- Aim of the task
Every line of the listing should be transcribed exactly, with nothing left out.
- - -
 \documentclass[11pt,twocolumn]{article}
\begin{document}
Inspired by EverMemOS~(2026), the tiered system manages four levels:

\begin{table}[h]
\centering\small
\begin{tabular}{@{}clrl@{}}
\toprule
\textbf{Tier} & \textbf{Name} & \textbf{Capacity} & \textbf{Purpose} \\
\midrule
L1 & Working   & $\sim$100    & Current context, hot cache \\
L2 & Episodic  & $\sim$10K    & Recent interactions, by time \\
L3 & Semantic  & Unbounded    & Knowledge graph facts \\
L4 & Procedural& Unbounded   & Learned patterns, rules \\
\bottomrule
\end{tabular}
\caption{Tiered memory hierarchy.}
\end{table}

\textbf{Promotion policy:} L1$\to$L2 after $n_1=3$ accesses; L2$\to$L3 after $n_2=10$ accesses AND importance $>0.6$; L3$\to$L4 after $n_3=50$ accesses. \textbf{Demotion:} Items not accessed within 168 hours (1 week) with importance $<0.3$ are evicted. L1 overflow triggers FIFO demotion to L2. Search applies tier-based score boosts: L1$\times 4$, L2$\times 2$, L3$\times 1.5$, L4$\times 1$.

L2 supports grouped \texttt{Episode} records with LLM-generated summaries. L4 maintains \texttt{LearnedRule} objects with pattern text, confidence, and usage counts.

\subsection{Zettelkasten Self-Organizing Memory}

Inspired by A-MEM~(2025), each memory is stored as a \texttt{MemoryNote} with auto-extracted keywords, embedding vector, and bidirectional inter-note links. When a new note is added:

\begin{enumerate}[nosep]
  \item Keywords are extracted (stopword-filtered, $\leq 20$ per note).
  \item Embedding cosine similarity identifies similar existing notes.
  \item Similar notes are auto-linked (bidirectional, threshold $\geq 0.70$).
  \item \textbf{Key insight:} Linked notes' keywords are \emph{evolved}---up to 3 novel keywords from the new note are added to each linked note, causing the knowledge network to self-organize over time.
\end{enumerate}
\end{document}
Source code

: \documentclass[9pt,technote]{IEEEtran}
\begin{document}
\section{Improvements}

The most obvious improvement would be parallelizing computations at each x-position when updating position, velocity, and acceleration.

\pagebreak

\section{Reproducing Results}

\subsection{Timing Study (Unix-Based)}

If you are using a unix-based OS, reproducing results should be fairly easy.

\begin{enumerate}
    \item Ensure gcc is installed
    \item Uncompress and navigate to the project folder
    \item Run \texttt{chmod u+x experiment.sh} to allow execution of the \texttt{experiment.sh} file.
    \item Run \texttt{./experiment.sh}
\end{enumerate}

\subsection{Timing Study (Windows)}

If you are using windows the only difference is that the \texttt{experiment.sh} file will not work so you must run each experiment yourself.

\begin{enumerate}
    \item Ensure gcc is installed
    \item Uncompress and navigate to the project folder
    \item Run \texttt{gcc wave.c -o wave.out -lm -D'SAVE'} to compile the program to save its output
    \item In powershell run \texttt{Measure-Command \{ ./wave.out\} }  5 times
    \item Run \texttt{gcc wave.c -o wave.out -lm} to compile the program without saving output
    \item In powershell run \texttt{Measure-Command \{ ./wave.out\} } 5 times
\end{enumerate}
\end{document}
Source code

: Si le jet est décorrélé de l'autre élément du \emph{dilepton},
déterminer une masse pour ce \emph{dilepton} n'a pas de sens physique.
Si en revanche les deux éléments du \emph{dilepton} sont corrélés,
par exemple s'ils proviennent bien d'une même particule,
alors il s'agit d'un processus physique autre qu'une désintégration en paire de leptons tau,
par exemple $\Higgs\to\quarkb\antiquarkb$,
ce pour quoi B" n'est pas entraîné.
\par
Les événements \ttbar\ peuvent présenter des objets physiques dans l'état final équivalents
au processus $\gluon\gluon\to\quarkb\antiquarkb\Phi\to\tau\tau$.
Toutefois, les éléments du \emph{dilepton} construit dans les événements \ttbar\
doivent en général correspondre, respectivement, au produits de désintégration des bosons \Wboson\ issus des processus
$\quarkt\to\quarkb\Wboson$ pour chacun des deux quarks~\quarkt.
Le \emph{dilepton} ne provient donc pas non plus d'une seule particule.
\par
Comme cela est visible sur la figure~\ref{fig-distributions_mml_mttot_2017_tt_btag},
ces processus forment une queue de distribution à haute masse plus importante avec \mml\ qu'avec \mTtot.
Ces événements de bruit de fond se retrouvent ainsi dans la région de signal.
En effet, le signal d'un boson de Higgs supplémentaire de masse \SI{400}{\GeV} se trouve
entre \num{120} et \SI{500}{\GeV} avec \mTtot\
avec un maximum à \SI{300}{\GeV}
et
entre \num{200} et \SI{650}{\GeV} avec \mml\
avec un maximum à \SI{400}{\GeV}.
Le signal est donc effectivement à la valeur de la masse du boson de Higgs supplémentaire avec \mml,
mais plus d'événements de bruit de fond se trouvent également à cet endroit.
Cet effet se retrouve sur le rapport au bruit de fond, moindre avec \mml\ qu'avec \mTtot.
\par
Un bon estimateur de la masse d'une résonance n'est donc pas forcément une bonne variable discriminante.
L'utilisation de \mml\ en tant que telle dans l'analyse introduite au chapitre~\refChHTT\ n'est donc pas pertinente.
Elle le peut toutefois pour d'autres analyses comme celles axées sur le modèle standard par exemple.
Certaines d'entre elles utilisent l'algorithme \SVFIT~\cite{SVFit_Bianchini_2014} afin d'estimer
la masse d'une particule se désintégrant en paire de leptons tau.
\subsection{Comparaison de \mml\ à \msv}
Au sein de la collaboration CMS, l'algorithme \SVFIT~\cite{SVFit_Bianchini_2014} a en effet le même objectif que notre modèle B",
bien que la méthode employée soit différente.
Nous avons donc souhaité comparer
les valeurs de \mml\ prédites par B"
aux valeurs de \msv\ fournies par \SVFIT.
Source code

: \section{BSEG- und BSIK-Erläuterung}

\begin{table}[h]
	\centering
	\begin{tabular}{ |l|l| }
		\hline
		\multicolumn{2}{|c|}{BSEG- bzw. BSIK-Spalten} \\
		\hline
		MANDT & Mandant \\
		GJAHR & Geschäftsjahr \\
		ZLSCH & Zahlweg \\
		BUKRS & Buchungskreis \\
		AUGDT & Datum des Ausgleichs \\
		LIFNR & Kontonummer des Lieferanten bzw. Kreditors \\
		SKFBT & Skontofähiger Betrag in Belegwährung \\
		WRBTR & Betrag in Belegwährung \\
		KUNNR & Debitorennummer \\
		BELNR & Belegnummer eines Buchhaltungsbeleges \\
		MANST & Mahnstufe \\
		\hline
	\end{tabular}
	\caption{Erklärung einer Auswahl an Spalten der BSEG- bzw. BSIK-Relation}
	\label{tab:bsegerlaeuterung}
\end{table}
- - -
- Problem solution
 \documentclass[11pt,twocolumn]{article}
\begin{document}
Inspired by EverMemOS~(2026), the tiered system manages four levels:

\begin{table}[h]
\centering\small
\begin{tabular}{@{}clrl@{}}
\toprule
\textbf{Tier} & \textbf{Name} & \textbf{Capacity} & \textbf{Purpose} \\
\midrule
L1 & Working   & $\sim$100    & Current context, hot cache \\
L2 & Episodic  & $\sim$10K    & Recent interactions, by time \\
L3 & Semantic  & Unbounded    & Knowledge graph facts \\
L4 & Procedural& Unbounded   & Learned patterns, rules \\
\bottomrule
\end{tabular}
\caption{Tiered memory hierarchy.}
\end{table}

\textbf{Promotion policy:} L1$\to$L2 after $n_1=3$ accesses; L2$\to$L3 after $n_2=10$ accesses AND importance $>0.6$; L3$\to$L4 after $n_3=50$ accesses. \textbf{Demotion:} Items not accessed within 168 hours (1 week) with importance $<0.3$ are evicted. L1 overflow triggers FIFO demotion to L2. Search applies tier-based score boosts: L1$\times 4$, L2$\times 2$, L3$\times 1.5$, L4$\times 1$.

L2 supports grouped \texttt{Episode} records with LLM-generated summaries. L4 maintains \texttt{LearnedRule} objects with pattern text, confidence, and usage counts.

\subsection{Zettelkasten Self-Organizing Memory}

Inspired by A-MEM~(2025), each memory is stored as a \texttt{MemoryNote} with auto-extracted keywords, embedding vector, and bidirectional inter-note links. When a new note is added:

\begin{enumerate}[nosep]
  \item Keywords are extracted (stopword-filtered, $\leq 20$ per note).
  \item Embedding cosine similarity identifies similar existing notes.
  \item Similar notes are auto-linked (bidirectional, threshold $\geq 0.70$).
  \item \textbf{Key insight:} Linked notes' keywords are \emph{evolved}---up to 3 novel keywords from the new note are added to each linked note, causing the knowledge network to self-organize over time.
\end{enumerate}
\end{document}
Source code

: \documentclass[9pt,technote]{IEEEtran}
\begin{document}
\section{Improvements}

The most obvious improvement would be parallelizing computations at each x-position when updating position, velocity, and acceleration.

\pagebreak

\section{Reproducing Results}

\subsection{Timing Study (Unix-Based)}

If you are using a unix-based OS, reproducing results should be fairly easy.

\begin{enumerate}
    \item Ensure gcc is installed
    \item Uncompress and navigate to the project folder
    \item Run \texttt{chmod u+x experiment.sh} to allow execution of the \texttt{experiment.sh} file.
    \item Run \texttt{./experiment.sh}
\end{enumerate}

\subsection{Timing Study (Windows)}

If you are using windows the only difference is that the \texttt{experiment.sh} file will not work so you must run each experiment yourself.

\begin{enumerate}
    \item Ensure gcc is installed
    \item Uncompress and navigate to the project folder
    \item Run \texttt{gcc wave.c -o wave.out -lm -D'SAVE'} to compile the program to save its output
    \item In powershell run \texttt{Measure-Command \{ ./wave.out\} }  5 times
    \item Run \texttt{gcc wave.c -o wave.out -lm} to compile the program without saving output
    \item In powershell run \texttt{Measure-Command \{ ./wave.out\} } 5 times
\end{enumerate}
\end{document}
Source code

: Si le jet est décorrélé de l'autre élément du \emph{dilepton},
déterminer une masse pour ce \emph{dilepton} n'a pas de sens physique.
Si en revanche les deux éléments du \emph{dilepton} sont corrélés,
par exemple s'ils proviennent bien d'une même particule,
alors il s'agit d'un processus physique autre qu'une désintégration en paire de leptons tau,
par exemple $\Higgs\to\quarkb\antiquarkb$,
ce pour quoi B" n'est pas entraîné.
\par
Les événements \ttbar\ peuvent présenter des objets physiques dans l'état final équivalents
au processus $\gluon\gluon\to\quarkb\antiquarkb\Phi\to\tau\tau$.
Toutefois, les éléments du \emph{dilepton} construit dans les événements \ttbar\
doivent en général correspondre, respectivement, au produits de désintégration des bosons \Wboson\ issus des processus
$\quarkt\to\quarkb\Wboson$ pour chacun des deux quarks~\quarkt.
Le \emph{dilepton} ne provient donc pas non plus d'une seule particule.
\par
Comme cela est visible sur la figure~\ref{fig-distributions_mml_mttot_2017_tt_btag},
ces processus forment une queue de distribution à haute masse plus importante avec \mml\ qu'avec \mTtot.
Ces événements de bruit de fond se retrouvent ainsi dans la région de signal.
En effet, le signal d'un boson de Higgs supplémentaire de masse \SI{400}{\GeV} se trouve
entre \num{120} et \SI{500}{\GeV} avec \mTtot\
avec un maximum à \SI{300}{\GeV}
et
entre \num{200} et \SI{650}{\GeV} avec \mml\
avec un maximum à \SI{400}{\GeV}.
Le signal est donc effectivement à la valeur de la masse du boson de Higgs supplémentaire avec \mml,
mais plus d'événements de bruit de fond se trouvent également à cet endroit.
Cet effet se retrouve sur le rapport au bruit de fond, moindre avec \mml\ qu'avec \mTtot.
\par
Un bon estimateur de la masse d'une résonance n'est donc pas forcément une bonne variable discriminante.
L'utilisation de \mml\ en tant que telle dans l'analyse introduite au chapitre~\refChHTT\ n'est donc pas pertinente.
Elle le peut toutefois pour d'autres analyses comme celles axées sur le modèle standard par exemple.
Certaines d'entre elles utilisent l'algorithme \SVFIT~\cite{SVFit_Bianchini_2014} afin d'estimer
la masse d'une particule se désintégrant en paire de leptons tau.
\subsection{Comparaison de \mml\ à \msv}
Au sein de la collaboration CMS, l'algorithme \SVFIT~\cite{SVFit_Bianchini_2014} a en effet le même objectif que notre modèle B",
bien que la méthode employée soit différente.
Nous avons donc souhaité comparer
les valeurs de \mml\ prédites par B"
aux valeurs de \msv\ fournies par \SVFIT.
Source code

: \section{BSEG- und BSIK-Erläuterung}

\begin{table}[h]
	\centering
	\begin{tabular}{ |l|l| }
		\hline
		\multicolumn{2}{|c|}{BSEG- bzw. BSIK-Spalten} \\
		\hline
		MANDT & Mandant \\
		GJAHR & Geschäftsjahr \\
		ZLSCH & Zahlweg \\
		BUKRS & Buchungskreis \\
		AUGDT & Datum des Ausgleichs \\
		LIFNR & Kontonummer des Lieferanten bzw. Kreditors \\
		SKFBT & Skontofähiger Betrag in Belegwährung \\
		WRBTR & Betrag in Belegwährung \\
		KUNNR & Debitorennummer \\
		BELNR & Belegnummer eines Buchhaltungsbeleges \\
		MANST & Mahnstufe \\
		\hline
	\end{tabular}
	\caption{Erklärung einer Auswahl an Spalten der BSEG- bzw. BSIK-Relation}
	\label{tab:bsegerlaeuterung}
\end{table}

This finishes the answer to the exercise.